● TASK GOAL
Retype each record below word for word, pictures excluded.

[Source records]
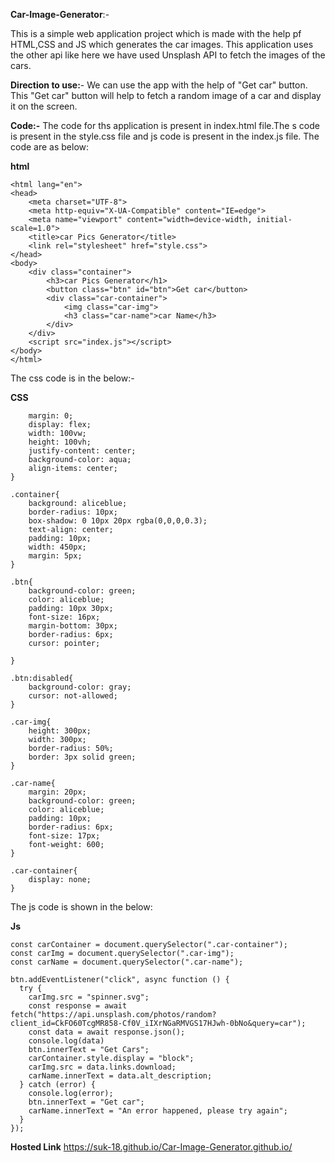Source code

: **Car-Image-Generator**:-

This is a simple web application project which is made with the help pf HTML,CSS and JS which generates the car images.
This application uses the other api like here we have used Unsplash API to fetch the images of the cars.

**Direction to use:**-
We can use the app with the help of "Get car" button. This "Get car" button will help to fetch a random image of a car and display it on the screen.

**Code:-**
The code for ths application is present in index.html file.The s code is present in the style.css file and js code is present in the index.js file.
The code are as below:

**html**
```<!DOCTYPE html>
<html lang="en">
<head>
    <meta charset="UTF-8">
    <meta http-equiv="X-UA-Compatible" content="IE=edge">
    <meta name="viewport" content="width=device-width, initial-scale=1.0">
    <title>car Pics Generator</title>
    <link rel="stylesheet" href="style.css">
</head>
<body>
    <div class="container">
        <h3>car Pics Generator</h1>
        <button class="btn" id="btn">Get car</button>
        <div class="car-container">
            <img class="car-img">
            <h3 class="car-name">car Name</h3>
        </div>
    </div>
    <script src="index.js"></script>
</body>
</html>
```
The css code is in the  below:-

**CSS**
```body{
    margin: 0;
    display: flex;
    width: 100vw;
    height: 100vh;
    justify-content: center;
    background-color: aqua;
    align-items: center;
}

.container{
    background: aliceblue;
    border-radius: 10px;
    box-shadow: 0 10px 20px rgba(0,0,0,0.3);
    text-align: center;
    padding: 10px;
    width: 450px;
    margin: 5px;
}

.btn{
    background-color: green;
    color: aliceblue;
    padding: 10px 30px;
    font-size: 16px;
    margin-bottom: 30px;
    border-radius: 6px;
    cursor: pointer;

}

.btn:disabled{
    background-color: gray;
    cursor: not-allowed;
}

.car-img{
    height: 300px;
    width: 300px;
    border-radius: 50%;
    border: 3px solid green;
}

.car-name{
    margin: 20px;
    background-color: green;
    color: aliceblue;
    padding: 10px;
    border-radius: 6px;
    font-size: 17px;
    font-weight: 600;
}

.car-container{
    display: none;
}
```
The js code is shown in the below:

**Js**
```const btn = document.getElementById("btn");
const carContainer = document.querySelector(".car-container");
const carImg = document.querySelector(".car-img");
const carName = document.querySelector(".car-name");

btn.addEventListener("click", async function () {
  try {
    carImg.src = "spinner.svg";
    const response = await fetch("https://api.unsplash.com/photos/random?client_id=CkFO60TcgMR858-Cf0V_iIXrNGaRMVGS17HJwh-0bNo&query=car");
    const data = await response.json();
    console.log(data)
    btn.innerText = "Get Cars";
    carContainer.style.display = "block";
    carImg.src = data.links.download;
    carName.innerText = data.alt_description;
  } catch (error) {
    console.log(error);
    btn.innerText = "Get car";
    carName.innerText = "An error happened, please try again";
  }
});
```


**Hosted Link**
https://suk-18.github.io/Car-Image-Generator.github.io/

● SOLUTION TO THE PROBLEM
Source code

: **Car-Image-Generator**:-

This is a simple web application project which is made with the help pf HTML,CSS and JS which generates the car images.
This application uses the other api like here we have used Unsplash API to fetch the images of the cars.

**Direction to use:**-
We can use the app with the help of "Get car" button. This "Get car" button will help to fetch a random image of a car and display it on the screen.

**Code:-**
The code for ths application is present in index.html file.The s code is present in the style.css file and js code is present in the index.js file.
The code are as below:

**html**
```<!DOCTYPE html>
<html lang="en">
<head>
    <meta charset="UTF-8">
    <meta http-equiv="X-UA-Compatible" content="IE=edge">
    <meta name="viewport" content="width=device-width, initial-scale=1.0">
    <title>car Pics Generator</title>
    <link rel="stylesheet" href="style.css">
</head>
<body>
    <div class="container">
        <h3>car Pics Generator</h1>
        <button class="btn" id="btn">Get car</button>
        <div class="car-container">
            <img class="car-img">
            <h3 class="car-name">car Name</h3>
        </div>
    </div>
    <script src="index.js"></script>
</body>
</html>
```
The css code is in the  below:-

**CSS**
```body{
    margin: 0;
    display: flex;
    width: 100vw;
    height: 100vh;
    justify-content: center;
    background-color: aqua;
    align-items: center;
}

.container{
    background: aliceblue;
    border-radius: 10px;
    box-shadow: 0 10px 20px rgba(0,0,0,0.3);
    text-align: center;
    padding: 10px;
    width: 450px;
    margin: 5px;
}

.btn{
    background-color: green;
    color: aliceblue;
    padding: 10px 30px;
    font-size: 16px;
    margin-bottom: 30px;
    border-radius: 6px;
    cursor: pointer;

}

.btn:disabled{
    background-color: gray;
    cursor: not-allowed;
}

.car-img{
    height: 300px;
    width: 300px;
    border-radius: 50%;
    border: 3px solid green;
}

.car-name{
    margin: 20px;
    background-color: green;
    color: aliceblue;
    padding: 10px;
    border-radius: 6px;
    font-size: 17px;
    font-weight: 600;
}

.car-container{
    display: none;
}
```
The js code is shown in the below:

**Js**
```const btn = document.getElementById("btn");
const carContainer = document.querySelector(".car-container");
const carImg = document.querySelector(".car-img");
const carName = document.querySelector(".car-name");

btn.addEventListener("click", async function () {
  try {
    carImg.src = "spinner.svg";
    const response = await fetch("https://api.unsplash.com/photos/random?client_id=CkFO60TcgMR858-Cf0V_iIXrNGaRMVGS17HJwh-0bNo&query=car");
    const data = await response.json();
    console.log(data)
    btn.innerText = "Get Cars";
    carContainer.style.display = "block";
    carImg.src = data.links.download;
    carName.innerText = data.alt_description;
  } catch (error) {
    console.log(error);
    btn.innerText = "Get car";
    carName.innerText = "An error happened, please try again";
  }
});
```


**Hosted Link**
https://suk-18.github.io/Car-Image-Generator.github.io/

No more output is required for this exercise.